Essencialmente autodidacta (embora tenha estudado violino, viola de arco, piano, orgão, harmonia e cantado no coro da Iowa School For The Blind), considerava-se "um europeu no exílio, cuja alma e coração estão na Europa, fundamentalmente um clássico na forma, conteúdo e interpretação. Sinto-me como se tivesse um pé na América e outro na Europa ou um no presente e outro no passado. Ritmicamente, sinto-me no presente, mesmo 'avant garde', enquanto que, melódica e harmonicamente estou verdadeiramente no passado. Mas o presente transforma-se em passado tal como o futuro virá a ser o presente...". É exactamente isso que a quase totalidade da sua obra, agora finalmente reeditada (até aqui, só uma miraculosa aparição na banda sonora de The Big Lebowski o recordava) documenta.
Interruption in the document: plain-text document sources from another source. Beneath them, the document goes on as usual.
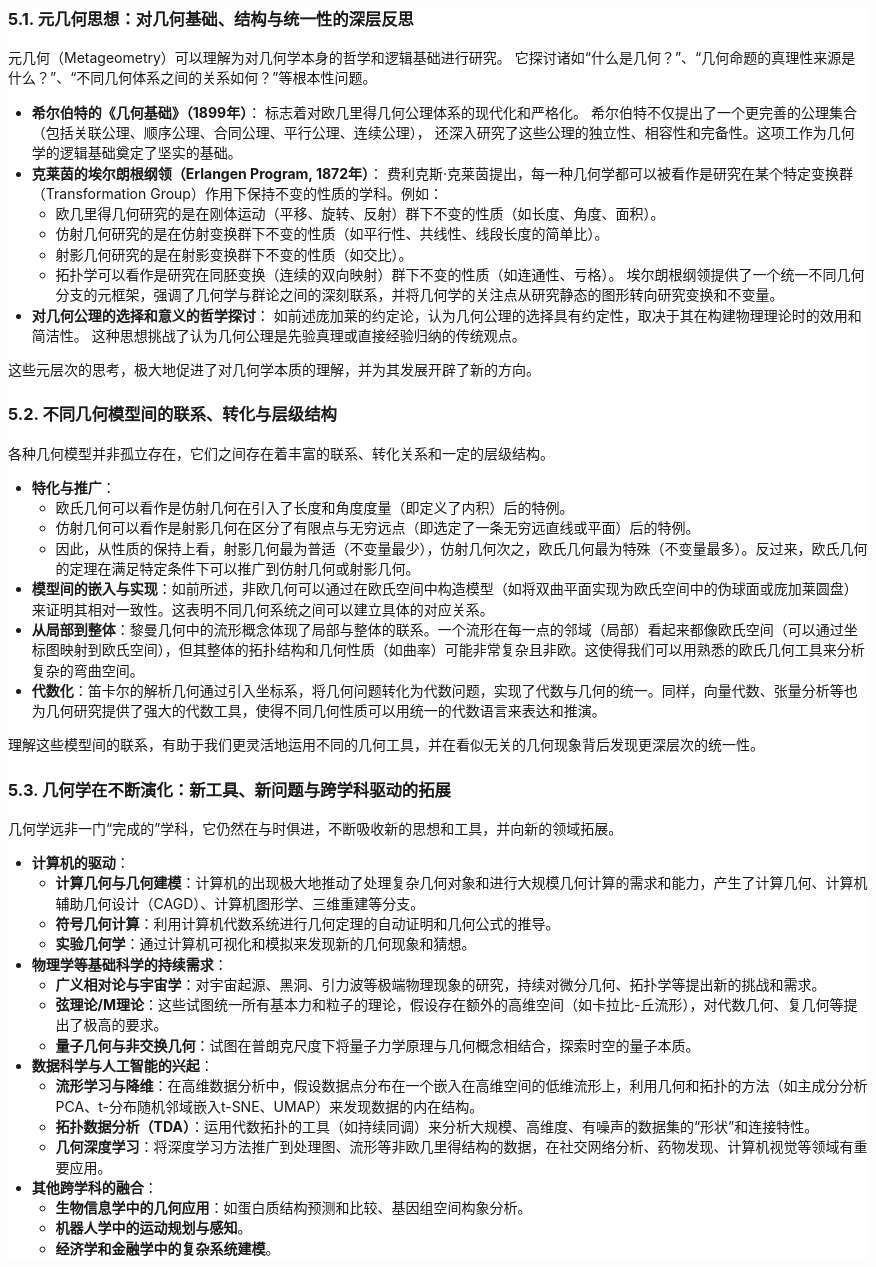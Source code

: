 ### 5.1. 元几何思想：对几何基础、结构与统一性的深层反思

元几何（Metageometry）可以理解为对几何学本身的哲学和逻辑基础进行研究。
它探讨诸如“什么是几何？”、“几何命题的真理性来源是什么？”、“不同几何体系之间的关系如何？”等根本性问题。

- **希尔伯特的《几何基础》（1899年）**：
标志着对欧几里得几何公理体系的现代化和严格化。
希尔伯特不仅提出了一个更完善的公理集合（包括关联公理、顺序公理、合同公理、平行公理、连续公理），
还深入研究了这些公理的独立性、相容性和完备性。这项工作为几何学的逻辑基础奠定了坚实的基础。
- **克莱茵的埃尔朗根纲领（Erlangen Program, 1872年）**：
费利克斯·克莱茵提出，每一种几何学都可以被看作是研究在某个特定变换群（Transformation Group）作用下保持不变的性质的学科。例如：
  - 欧几里得几何研究的是在刚体运动（平移、旋转、反射）群下不变的性质（如长度、角度、面积）。
  - 仿射几何研究的是在仿射变换群下不变的性质（如平行性、共线性、线段长度的简单比）。
  - 射影几何研究的是在射影变换群下不变的性质（如交比）。
  - 拓扑学可以看作是研究在同胚变换（连续的双向映射）群下不变的性质（如连通性、亏格）。
    埃尔朗根纲领提供了一个统一不同几何分支的元框架，强调了几何学与群论之间的深刻联系，并将几何学的关注点从研究静态的图形转向研究变换和不变量。
- **对几何公理的选择和意义的哲学探讨**：
如前述庞加莱的约定论，认为几何公理的选择具有约定性，取决于其在构建物理理论时的效用和简洁性。
这种思想挑战了认为几何公理是先验真理或直接经验归纳的传统观点。

这些元层次的思考，极大地促进了对几何学本质的理解，并为其发展开辟了新的方向。

### 5.2. 不同几何模型间的联系、转化与层级结构

各种几何模型并非孤立存在，它们之间存在着丰富的联系、转化关系和一定的层级结构。

- **特化与推广**：
  - 欧氏几何可以看作是仿射几何在引入了长度和角度度量（即定义了内积）后的特例。
  - 仿射几何可以看作是射影几何在区分了有限点与无穷远点（即选定了一条无穷远直线或平面）后的特例。
  - 因此，从性质的保持上看，射影几何最为普适（不变量最少），仿射几何次之，欧氏几何最为特殊（不变量最多）。反过来，欧氏几何的定理在满足特定条件下可以推广到仿射几何或射影几何。
- **模型间的嵌入与实现**：如前所述，非欧几何可以通过在欧氏空间中构造模型（如将双曲平面实现为欧氏空间中的伪球面或庞加莱圆盘）来证明其相对一致性。这表明不同几何系统之间可以建立具体的对应关系。
- **从局部到整体**：黎曼几何中的流形概念体现了局部与整体的联系。一个流形在每一点的邻域（局部）看起来都像欧氏空间（可以通过坐标图映射到欧氏空间），但其整体的拓扑结构和几何性质（如曲率）可能非常复杂且非欧。这使得我们可以用熟悉的欧氏几何工具来分析复杂的弯曲空间。
- **代数化**：笛卡尔的解析几何通过引入坐标系，将几何问题转化为代数问题，实现了代数与几何的统一。同样，向量代数、张量分析等也为几何研究提供了强大的代数工具，使得不同几何性质可以用统一的代数语言来表达和推演。

理解这些模型间的联系，有助于我们更灵活地运用不同的几何工具，并在看似无关的几何现象背后发现更深层次的统一性。

### 5.3. 几何学在不断演化：新工具、新问题与跨学科驱动的拓展

几何学远非一门“完成的”学科，它仍然在与时俱进，不断吸收新的思想和工具，并向新的领域拓展。

- **计算机的驱动**：
  - **计算几何与几何建模**：计算机的出现极大地推动了处理复杂几何对象和进行大规模几何计算的需求和能力，产生了计算几何、计算机辅助几何设计（CAGD）、计算机图形学、三维重建等分支。
  - **符号几何计算**：利用计算机代数系统进行几何定理的自动证明和几何公式的推导。
  - **实验几何学**：通过计算机可视化和模拟来发现新的几何现象和猜想。
- **物理学等基础科学的持续需求**：
  - **广义相对论与宇宙学**：对宇宙起源、黑洞、引力波等极端物理现象的研究，持续对微分几何、拓扑学等提出新的挑战和需求。
  - **弦理论/M理论**：这些试图统一所有基本力和粒子的理论，假设存在额外的高维空间（如卡拉比-丘流形），对代数几何、复几何等提出了极高的要求。
  - **量子几何与非交换几何**：试图在普朗克尺度下将量子力学原理与几何概念相结合，探索时空的量子本质。
- **数据科学与人工智能的兴起**：
  - **流形学习与降维**：在高维数据分析中，假设数据点分布在一个嵌入在高维空间的低维流形上，利用几何和拓扑的方法（如主成分分析PCA、t-分布随机邻域嵌入t-SNE、UMAP）来发现数据的内在结构。
  - **拓扑数据分析（TDA）**：运用代数拓扑的工具（如持续同调）来分析大规模、高维度、有噪声的数据集的“形状”和连接特性。
  - **几何深度学习**：将深度学习方法推广到处理图、流形等非欧几里得结构的数据，在社交网络分析、药物发现、计算机视觉等领域有重要应用。
- **其他跨学科的融合**：
  - **生物信息学中的几何应用**：如蛋白质结构预测和比较、基因组空间构象分析。
  - **机器人学中的运动规划与感知**。
  - **经济学和金融学中的复杂系统建模**。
Moondog (que reune Moondog, de 1969, e Moondog 2, de 1971) assinala o início registado da lenda quando este "clochard" novaioquino que frequentava os clubes de Manhattan na companhia de Charlie Mingus, Miles Davis, Benny Goodman, Buddy Rich ou Charlie Parker conseguia (como?) gravar música orquestral que, inspirando-se na "early music" da tradição europeia — cânones, "grounds", "ostinati", "chaconnes", "rounds", "passacailles", madrigais —, desde 1952, iria inspirar os, então jovens, Philip Glass ou Steve Reich. Escutando hoje este extraordinário álbum (recheado de improváveis dedicatórias e homenagens a Tchaikovsky, Benny Goodman e Charlie Parker, partituras para Martha Graham e sinfonias para mitológicas figuras como "Thor The Nordoom, Emperor Of Earth") pode descobrir-se que também Michael Nyman ou toda a "escola de Canterbury" e adjacências ainda um dia lhe deverão reconhecer uma considerável dívida
"Clandestinamente" emigrado para a Europa, sob convite da editora Kopf, gravaria, a partir de 1976, In Europe, H'art Songs e A New Sound Of An Old Instrument, colecções de deliciosas miniaturas musicais que, tanto celebravam o lançamento da sonda espacial americana Viking para Marte em "scherzi" para celesta, como inventavam valsas impossíveis, se divertiam com o "nonsense" puro daquele tipo de canções em que Robert Wyatt ou Kevin Ayers se haveriam de especializar ou combinariam o contraponto no orgão barroco da igreja de Oberhausen com desenhos rítmicos supostamente ameríndios ou com fantasias sobre a Grécia clássica. Elpmas e Sax Pax For A Sax (respectivamente, de 1991 e 1994) representariam, o primeiro, um protesto ecológico contra os maus tratos inflingidos à natureza e aos povos nativos, sob a forma de requintados cânones minimalistas para marimbas, balafones, violas de gamba, banjos e amplos exercícios de contraponto "ambiental" e, o segundo, uma magnífica e extravagante comemoração do 100º aniversário da morte de Adolphe Sax que Moondog aproveitou inventar o conceito de "ZAJAZ" — jazz em duas direcções — que lhe permitiria divertir-se com enxertos de linguagem barroca sobre matriz swing e infinitos outros vice-versas para o que contribuiriam nomes como Peter Hammil, o saxofonista de Michael Nyman, John Harle, Danny Thompson ou o Apollo Saxophone Quartet. Nunca é tarde para descobrir um "maverick" com uma interessantíssima história para contar. (2000)
5 comments:
Nunca tinha ouvido falar dele. Vou pesquisar.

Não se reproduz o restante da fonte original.